Raw data:
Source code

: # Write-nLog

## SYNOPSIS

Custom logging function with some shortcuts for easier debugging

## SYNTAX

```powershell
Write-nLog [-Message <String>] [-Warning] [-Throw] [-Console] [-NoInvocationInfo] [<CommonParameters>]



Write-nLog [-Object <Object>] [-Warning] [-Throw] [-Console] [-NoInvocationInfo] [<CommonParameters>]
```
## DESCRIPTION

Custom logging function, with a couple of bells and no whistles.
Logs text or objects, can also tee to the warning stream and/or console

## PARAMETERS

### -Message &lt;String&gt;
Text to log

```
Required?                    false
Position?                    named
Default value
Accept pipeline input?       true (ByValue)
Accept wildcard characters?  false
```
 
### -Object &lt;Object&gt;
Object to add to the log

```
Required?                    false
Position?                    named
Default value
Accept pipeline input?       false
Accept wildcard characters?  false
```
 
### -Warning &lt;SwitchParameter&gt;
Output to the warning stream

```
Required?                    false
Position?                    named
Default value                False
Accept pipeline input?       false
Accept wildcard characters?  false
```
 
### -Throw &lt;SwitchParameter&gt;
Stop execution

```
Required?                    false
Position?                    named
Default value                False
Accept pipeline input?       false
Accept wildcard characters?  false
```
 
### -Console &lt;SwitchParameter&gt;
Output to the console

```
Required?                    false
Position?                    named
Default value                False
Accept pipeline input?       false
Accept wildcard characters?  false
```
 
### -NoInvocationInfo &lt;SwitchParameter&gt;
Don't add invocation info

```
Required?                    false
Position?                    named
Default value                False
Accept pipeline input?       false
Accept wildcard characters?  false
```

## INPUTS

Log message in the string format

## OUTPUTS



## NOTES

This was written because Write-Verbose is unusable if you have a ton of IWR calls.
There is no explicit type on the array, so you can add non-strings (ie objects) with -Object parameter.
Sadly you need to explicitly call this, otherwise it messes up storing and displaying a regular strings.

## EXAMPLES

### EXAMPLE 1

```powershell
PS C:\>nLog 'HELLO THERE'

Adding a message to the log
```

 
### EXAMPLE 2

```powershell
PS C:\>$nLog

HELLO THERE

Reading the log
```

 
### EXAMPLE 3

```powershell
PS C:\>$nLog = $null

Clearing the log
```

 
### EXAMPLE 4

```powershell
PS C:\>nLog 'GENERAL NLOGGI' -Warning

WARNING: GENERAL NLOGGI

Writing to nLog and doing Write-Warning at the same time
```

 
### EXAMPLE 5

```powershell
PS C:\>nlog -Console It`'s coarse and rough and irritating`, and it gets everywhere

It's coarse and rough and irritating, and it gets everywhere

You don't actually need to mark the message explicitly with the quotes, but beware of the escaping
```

Task directions: Please retype the whole of the material above exactly.

Worked solution:
Source code

: # Write-nLog

## SYNOPSIS

Custom logging function with some shortcuts for easier debugging

## SYNTAX

```powershell
Write-nLog [-Message <String>] [-Warning] [-Throw] [-Console] [-NoInvocationInfo] [<CommonParameters>]



Write-nLog [-Object <Object>] [-Warning] [-Throw] [-Console] [-NoInvocationInfo] [<CommonParameters>]
```
## DESCRIPTION

Custom logging function, with a couple of bells and no whistles.
Logs text or objects, can also tee to the warning stream and/or console

## PARAMETERS

### -Message &lt;String&gt;
Text to log

```
Required?                    false
Position?                    named
Default value
Accept pipeline input?       true (ByValue)
Accept wildcard characters?  false
```
 
### -Object &lt;Object&gt;
Object to add to the log

```
Required?                    false
Position?                    named
Default value
Accept pipeline input?       false
Accept wildcard characters?  false
```
 
### -Warning &lt;SwitchParameter&gt;
Output to the warning stream

```
Required?                    false
Position?                    named
Default value                False
Accept pipeline input?       false
Accept wildcard characters?  false
```
 
### -Throw &lt;SwitchParameter&gt;
Stop execution

```
Required?                    false
Position?                    named
Default value                False
Accept pipeline input?       false
Accept wildcard characters?  false
```
 
### -Console &lt;SwitchParameter&gt;
Output to the console

```
Required?                    false
Position?                    named
Default value                False
Accept pipeline input?       false
Accept wildcard characters?  false
```
 
### -NoInvocationInfo &lt;SwitchParameter&gt;
Don't add invocation info

```
Required?                    false
Position?                    named
Default value                False
Accept pipeline input?       false
Accept wildcard characters?  false
```

## INPUTS

Log message in the string format

## OUTPUTS



## NOTES

This was written because Write-Verbose is unusable if you have a ton of IWR calls.
There is no explicit type on the array, so you can add non-strings (ie objects) with -Object parameter.
Sadly you need to explicitly call this, otherwise it messes up storing and displaying a regular strings.

## EXAMPLES

### EXAMPLE 1

```powershell
PS C:\>nLog 'HELLO THERE'

Adding a message to the log
```

 
### EXAMPLE 2

```powershell
PS C:\>$nLog

HELLO THERE

Reading the log
```

 
### EXAMPLE 3

```powershell
PS C:\>$nLog = $null

Clearing the log
```

 
### EXAMPLE 4

```powershell
PS C:\>nLog 'GENERAL NLOGGI' -Warning

WARNING: GENERAL NLOGGI

Writing to nLog and doing Write-Warning at the same time
```

 
### EXAMPLE 5

```powershell
PS C:\>nlog -Console It`'s coarse and rough and irritating`, and it gets everywhere

It's coarse and rough and irritating, and it gets everywhere

You don't actually need to mark the message explicitly with the quotes, but beware of the escaping
```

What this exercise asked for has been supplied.